Between 2006 and 2010, institutions and individuals in New Hampshire received almost $5 million from the National Endowment for the Humanities and the New Hampshire Humanities Council for projects that explore the human endeavor and preserve our cultural heritage. Below are some examples.
- Supported by a $250,000 grant, scholars at Dartmouth College are preparing a digital edition and website of the works of the Mohegan intertribal leader Samson Occom. A student of Dartmouth’s founder, Occom was one of the most important Native American intellectuals of the eighteenth century.
- The New Hampshire State Library has received two grants totaling $10,850 to assess the conservation needs of its historical maps, atlases, and imprints. The imprints collection comprises 850 books produced between the sixteenth and nineteenth centuries, including Daniel Fowle’s 1756 Good News from a Far Country, the first book ever printed in New Hampshire.
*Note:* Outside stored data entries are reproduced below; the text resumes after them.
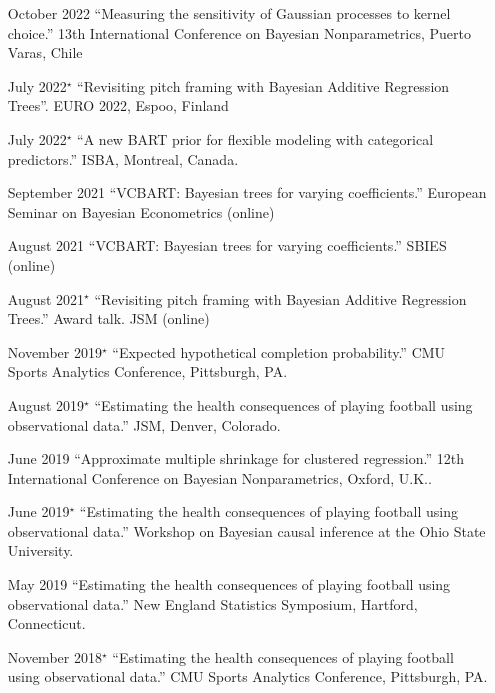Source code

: \documentclass[margin]{res}
\begin{document}
\begin{resume}
{\begin{itemize}
\item[October 2022]{``Measuring the sensitivity of Gaussian processes to kernel choice.'' 13th International Conference on Bayesian Nonparametrics, Puerto Varas, Chile}

\item[July 2022$^{\star}$]{``Revisiting pitch framing with Bayesian Additive Regression Trees''. EURO 2022, Espoo, Finland}

\item[July 2022$^{\star}$]{``A new BART prior for flexible modeling with categorical predictors.'' ISBA, Montreal, Canada.}

\item[September 2021]{``VCBART: Bayesian trees for varying coefficients.'' European Seminar on Bayesian Econometrics (online)}

\item[August 2021]{``VCBART: Bayesian trees for varying coefficients.'' SBIES (online)}

\item[August 2021$^{\star}$]{``Revisiting pitch framing with Bayesian Additive Regression Trees.'' Award talk. JSM (online)}

\item[November 2019$^{\star}$]{``Expected hypothetical completion probability.'' CMU Sports Analytics Conference, Pittsburgh, PA.}

\item[August 2019$^{\star}$]{``Estimating the health consequences of playing football using observational data.'' JSM, Denver, Colorado.}

\item[June 2019]{``Approximate multiple shrinkage for clustered regression.'' 12th International Conference on Bayesian Nonparametrics, Oxford, U.K..}

\item[June 2019$^{\star}$]{``Estimating the health consequences of playing football using observational data.'' Workshop on Bayesian causal inference at the Ohio State University.}

\item[May 2019]{``Estimating the health consequences of playing football using observational data.'' New England Statistics Symposium, Hartford, Connecticut.}

\item[November 2018$^{\star}$]{``Estimating the health consequences of playing football using observational data.'' CMU Sports Analytics Conference, Pittsburgh, PA.}


\end{itemize}}
\end{resume}
\end{document}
- With a $199,740 education programs grant, Keene State College is developing five online teaching modules on the life and times of Helen Keller. The project, a collaborative effort of the college, Straight Ahead Pictures, and the Hampshire Education Collaborative, will create secondary and higher education materials and be disseminated in conjunction with a new public television documentary, Becoming Helen Keller.
- The University of New Hampshire’s Center for New England Culture and the Portsmouth Historical Society are using a $40,000 grant to develop an exhibition detailing the rich history of Portsmouth, expand the Portsmouth Black Heritage Trail, and create a new Footsteps of Washington trail. The walking tours will connect historic sites and homes throughout the city.
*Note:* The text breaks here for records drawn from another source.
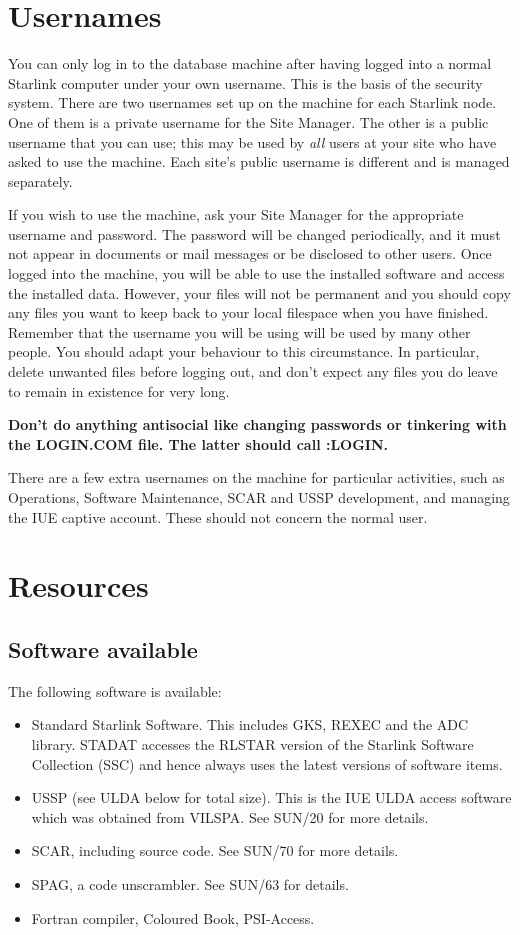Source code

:\section{Usernames}

You can only log in to
the database machine after having logged into a
normal Starlink computer under your own username.
This is the basis of the security system.
There are two usernames set up on the machine for each
Starlink node.
One of them is a private username for the Site Manager.
The other is a public username that you can use; this may be used
by {\em all} users at your site who have asked to use the machine.
Each site's public username is different and is managed separately.

If you wish to use the machine, ask your Site Manager for the appropriate
username and password.
The password will be changed periodically, and it must not appear in documents
or mail messages or be disclosed to other users.
Once logged into the machine, you will be able to use the installed software and
access the installed data.
However, your files will not be permanent and you should copy any files you
want to keep back to your local filespace when you have finished.
Remember that the username you will be using will be used by many other
people.
You should adapt your behaviour to this circumstance.
In particular, delete unwanted files before logging out, and don't expect
any files you do leave to remain in existence for very long.

{\bf Don't do anything antisocial like changing passwords or tinkering with the
LOGIN.COM file. The latter should call \@SSC:LOGIN.}

There are a few extra usernames on the machine for particular activities,
such as Operations, Software Maintenance, SCAR and USSP development, and
managing the IUE captive account.
These should not concern the normal user.

\section{Resources}

\subsection{Software available}

The following software is available:
\begin{itemize}
\item Standard Starlink Software.
This includes GKS, REXEC and the ADC library.
STADAT accesses the RLSTAR version of the Starlink Software
Collection (SSC) and hence always uses the
latest versions of software items.
\item USSP (see ULDA below for total size).
This is the IUE ULDA access software which was obtained from VILSPA.
See SUN/20 for more details.
\item SCAR, including source code.
See SUN/70 for more details.
\item SPAG, a code unscrambler. See SUN/63 for details.
\item Fortran compiler, Coloured Book, PSI-Access.
\end{itemize}


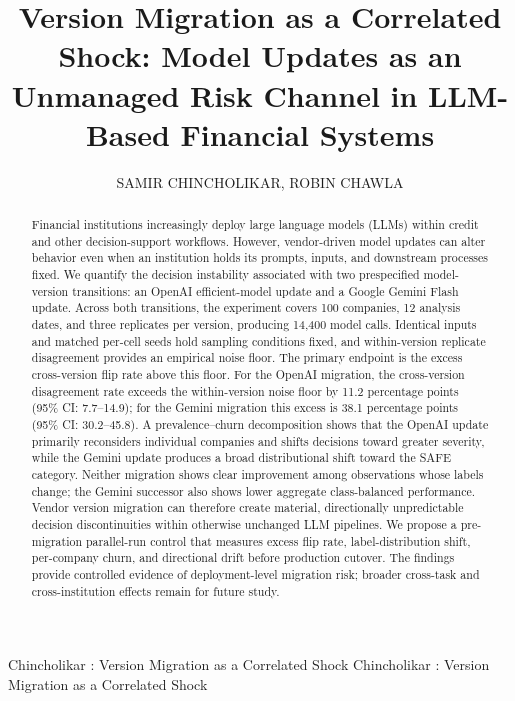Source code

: \documentclass{ieeeaccess}
\begin{document}

\title{Version Migration as a Correlated Shock: Model Updates as an Unmanaged Risk Channel in LLM-Based Financial Systems}

\author{\uppercase{Samir Chincholikar},
\uppercase{Robin Chawla}}
\address[1]{Independent Researcher (e-mail: samir.chincholikar@gmail.com, ORCID: 0009-0007-2779-3492; robin.chawla.cse14@iitbhu.ac.in, ORCID: 0009-0007-2807-3948)}

\markboth
{Chincholikar \headeretal: Version Migration as a Correlated Shock}
{Chincholikar \headeretal: Version Migration as a Correlated Shock}


\begin{abstract}
Financial institutions increasingly deploy large language models (LLMs) within credit and other decision-support workflows. However, vendor-driven model updates can alter behavior even when an institution holds its prompts, inputs, and downstream processes fixed. We quantify the decision instability associated with two prespecified model-version transitions: an OpenAI efficient-model update and a Google Gemini Flash update. Across both transitions, the experiment covers 100 companies, 12 analysis dates, and three replicates per version, producing 14,400 model calls. Identical inputs and matched per-cell seeds hold sampling conditions fixed, and within-version replicate disagreement provides an empirical noise floor. The primary endpoint is the excess cross-version flip rate above this floor. For the OpenAI migration, the cross-version disagreement rate exceeds the within-version noise floor by 11.2 percentage points (95\% CI: 7.7--14.9); for the Gemini migration this excess is 38.1 percentage points (95\% CI: 30.2--45.8). A prevalence--churn decomposition shows that the OpenAI update primarily reconsiders individual companies and shifts decisions toward greater severity, while the Gemini update produces a broad distributional shift toward the SAFE category. Neither migration shows clear improvement among observations whose labels change; the Gemini successor also shows lower aggregate class-balanced performance. Vendor version migration can therefore create material, directionally unpredictable decision discontinuities within otherwise unchanged LLM pipelines. We propose a pre-migration parallel-run control that measures excess flip rate, label-distribution shift, per-company churn, and directional drift before production cutover. The findings provide controlled evidence of deployment-level migration risk; broader cross-task and cross-institution effects remain for future study.
\end{abstract}
\end{document}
- Franklin Pierce Manse in Concord, the only surviving home that the fourteenth president owned and lived in, has been awarded a $4,700 grant to enhance its environmental monitoring system. Now a museum, it houses eighty-five artifacts that belonged to Pierce or his immediate family, and two hundred other objects dating from the 1840s.
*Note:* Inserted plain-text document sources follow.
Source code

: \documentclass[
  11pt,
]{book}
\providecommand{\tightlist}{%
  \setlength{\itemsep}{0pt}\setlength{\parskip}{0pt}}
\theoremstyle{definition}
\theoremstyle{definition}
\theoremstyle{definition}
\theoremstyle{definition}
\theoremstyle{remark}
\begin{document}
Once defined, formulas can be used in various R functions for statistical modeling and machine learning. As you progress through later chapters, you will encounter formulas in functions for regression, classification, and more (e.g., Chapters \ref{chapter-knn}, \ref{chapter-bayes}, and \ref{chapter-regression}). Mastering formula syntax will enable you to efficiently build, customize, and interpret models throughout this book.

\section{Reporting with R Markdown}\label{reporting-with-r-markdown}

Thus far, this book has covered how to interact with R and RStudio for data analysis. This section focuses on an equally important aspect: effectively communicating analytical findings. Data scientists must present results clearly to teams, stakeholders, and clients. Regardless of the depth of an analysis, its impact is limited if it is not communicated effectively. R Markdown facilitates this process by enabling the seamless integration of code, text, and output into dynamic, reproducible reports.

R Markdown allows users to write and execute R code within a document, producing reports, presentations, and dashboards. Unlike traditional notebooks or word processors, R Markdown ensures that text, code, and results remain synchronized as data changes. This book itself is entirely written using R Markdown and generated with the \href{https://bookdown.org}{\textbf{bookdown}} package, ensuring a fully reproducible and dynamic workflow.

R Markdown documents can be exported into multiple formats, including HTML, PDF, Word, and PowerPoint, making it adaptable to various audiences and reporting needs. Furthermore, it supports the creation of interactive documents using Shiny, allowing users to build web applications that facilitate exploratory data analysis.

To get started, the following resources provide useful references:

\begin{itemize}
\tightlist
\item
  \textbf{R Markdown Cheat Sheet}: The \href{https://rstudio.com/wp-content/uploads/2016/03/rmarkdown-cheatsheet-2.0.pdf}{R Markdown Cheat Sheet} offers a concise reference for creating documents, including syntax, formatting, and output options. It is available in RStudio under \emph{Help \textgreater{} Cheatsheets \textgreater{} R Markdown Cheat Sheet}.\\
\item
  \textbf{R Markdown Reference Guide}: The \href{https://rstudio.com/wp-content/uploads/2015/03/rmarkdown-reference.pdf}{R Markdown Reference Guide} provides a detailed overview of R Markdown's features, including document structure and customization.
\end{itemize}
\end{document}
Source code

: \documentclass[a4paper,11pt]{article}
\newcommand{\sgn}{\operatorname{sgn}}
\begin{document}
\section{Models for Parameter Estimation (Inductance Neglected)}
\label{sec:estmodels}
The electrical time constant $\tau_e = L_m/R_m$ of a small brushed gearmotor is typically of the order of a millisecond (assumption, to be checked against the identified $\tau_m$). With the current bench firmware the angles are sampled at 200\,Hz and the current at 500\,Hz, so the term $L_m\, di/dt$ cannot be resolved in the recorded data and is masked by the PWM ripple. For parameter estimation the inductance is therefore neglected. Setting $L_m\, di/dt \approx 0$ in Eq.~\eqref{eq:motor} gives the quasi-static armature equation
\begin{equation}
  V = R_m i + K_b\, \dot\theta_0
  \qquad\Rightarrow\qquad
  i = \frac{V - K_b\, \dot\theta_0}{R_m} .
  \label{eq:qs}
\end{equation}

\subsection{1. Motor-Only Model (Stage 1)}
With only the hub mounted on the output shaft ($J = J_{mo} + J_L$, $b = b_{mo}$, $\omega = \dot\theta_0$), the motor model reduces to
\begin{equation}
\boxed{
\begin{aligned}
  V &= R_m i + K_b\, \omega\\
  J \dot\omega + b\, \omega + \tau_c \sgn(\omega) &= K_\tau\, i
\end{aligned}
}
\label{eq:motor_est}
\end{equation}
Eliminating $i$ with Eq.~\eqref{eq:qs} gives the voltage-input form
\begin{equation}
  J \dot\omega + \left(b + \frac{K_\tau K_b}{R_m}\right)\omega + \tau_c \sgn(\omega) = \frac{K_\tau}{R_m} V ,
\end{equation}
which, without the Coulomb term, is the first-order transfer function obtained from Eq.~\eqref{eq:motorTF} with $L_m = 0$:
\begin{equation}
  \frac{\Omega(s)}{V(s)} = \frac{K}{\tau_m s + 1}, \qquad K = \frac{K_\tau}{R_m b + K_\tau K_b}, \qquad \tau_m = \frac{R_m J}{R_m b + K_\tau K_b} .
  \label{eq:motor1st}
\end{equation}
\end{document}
- Saint Anselm College in Manchester has received a $25,000 grant to plan and implement an undergraduate course on liberty and justice in the contemporary world. Students will read de Tocqueville, Rousseau, and Milton, among others, and participate in a community-based research project exploring real-world ramifications of their coursework.
- An interdisciplinary team at Dartmouth has created an open source electronic game for archival data systems called Metadata Games. The software, developed with the assistance of a $49,015 digital humanities start-up grant, uses “crowdsourcing” to generate reliable descriptive tags for digitized archival materials.
- Over the last five years, Humanities to Go, the New Hampshire Humanities Council’s speakers bureau, has received $394,700 in grants. The program offers 180 different lectures and living history presentations, with topics ranging from “The Shaker Legacy” to “African American Submariners.”
- Fences and Neighbors, a statewide initiative of the New Hampshire Humanities Council, is designed to increase understanding of the history of immigration in the state and provide opportunities for the public to examine current immigration issues. Programs benefitting from a $225,000 grant include lectures, oral histories, and civic reflection forums.